**Task:**
Using the entries below, output exactly the lines from the one containing "#### **You wrote a patch with a bug fix**" through the final line, both included, and no others.

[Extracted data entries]
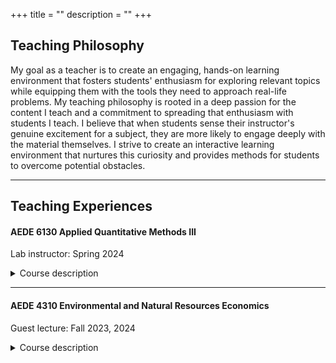 +++
title = ""
description = ""
+++

## Teaching Philosophy

My goal as a teacher is to create an engaging, hands-on learning environment that fosters students' enthusiasm for exploring relevant topics while equipping them with the tools they need to approach real-life problems. My teaching philosophy is rooted in a deep passion for the content I teach and a commitment to spreading that enthusiasm with students I teach. I believe that when students sense their instructor's genuine excitement for a subject, they are more likely to engage deeply with the material themselves. I strive to create an interactive learning environment that nurtures this curiosity and provides methods for students to overcome potential obstacles. 

<hr size="3">

## Teaching Experiences
#### AEDE 6130 Applied Quantitative Methods III
Lab instructor: Spring 2024
<details>
  <summary>Course description</summary>
  This course is a master level course which covers topics from data exploration and visualization to advanced machine learning techniques such as model selection and regularization for high dimensional data, supervised and unsupervised machine learning methods.
</details>

---
#### AEDE 4310 Environmental and Natural Resources Economics 
Guest lecture: Fall 2023, 2024
<details>
  <summary>Course description</summary>
  This course is a undergraduate level for around 70 students. My guest lecture is on the topic of benefit-cost-anlysis. The covered materials include the evaluation criteria for decision making, the linkage on equimarginal principals, and discussions of pros and cons for benefit-cost-analysis. 
</details>

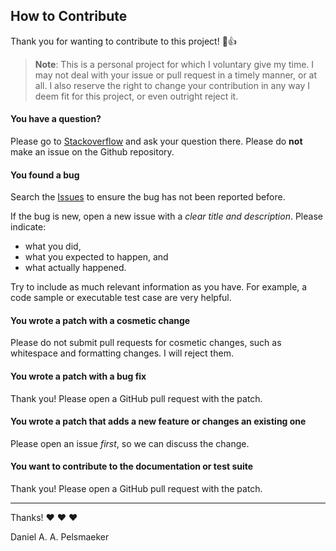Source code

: ## How to Contribute
Thank you for wanting to contribute to this project! :tada::+1:

> **Note**: This is a personal project for which I voluntary give my time.
> I may not deal with your issue or pull request in a timely manner, or at all.
> I also reserve the right to change your contribution in any way I deem fit
> for this project, or even outright reject it.

#### **You have a question?**
Please go to [Stackoverflow](https://stackoverflow.com/) and ask your question there.
Please do **not** make an issue on the Github repository.

#### **You found a bug**
Search the [Issues](https://github.com/Virtlink/disjoint-map/issues) to ensure the bug has not been reported before.

If the bug is new, open a new issue with a _clear title and description_.
Please indicate:
- what you did,
- what you expected to happen, and
- what actually happened.

Try to include as much relevant information as you have.
For example, a code sample or executable test case are very helpful.


#### **You wrote a patch with a cosmetic change**
Please do not submit pull requests for cosmetic changes,
such as whitespace and formatting changes.
I will reject them.


#### **You wrote a patch with a bug fix**
Thank you! Please open a GitHub pull request with the patch.


#### **You wrote a patch that adds a new feature or changes an existing one**
Please open an issue _first_, so we can discuss the change.


#### **You want to contribute to the documentation or test suite**
Thank you! Please open a GitHub pull request with the patch.

---

Thanks! :heart: :heart: :heart:

Daniel A. A. Pelsmaeker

**Written response:**
#### **You wrote a patch with a bug fix**
Thank you! Please open a GitHub pull request with the patch.


#### **You wrote a patch that adds a new feature or changes an existing one**
Please open an issue _first_, so we can discuss the change.


#### **You want to contribute to the documentation or test suite**
Thank you! Please open a GitHub pull request with the patch.

---

Thanks! :heart: :heart: :heart:

Daniel A. A. Pelsmaeker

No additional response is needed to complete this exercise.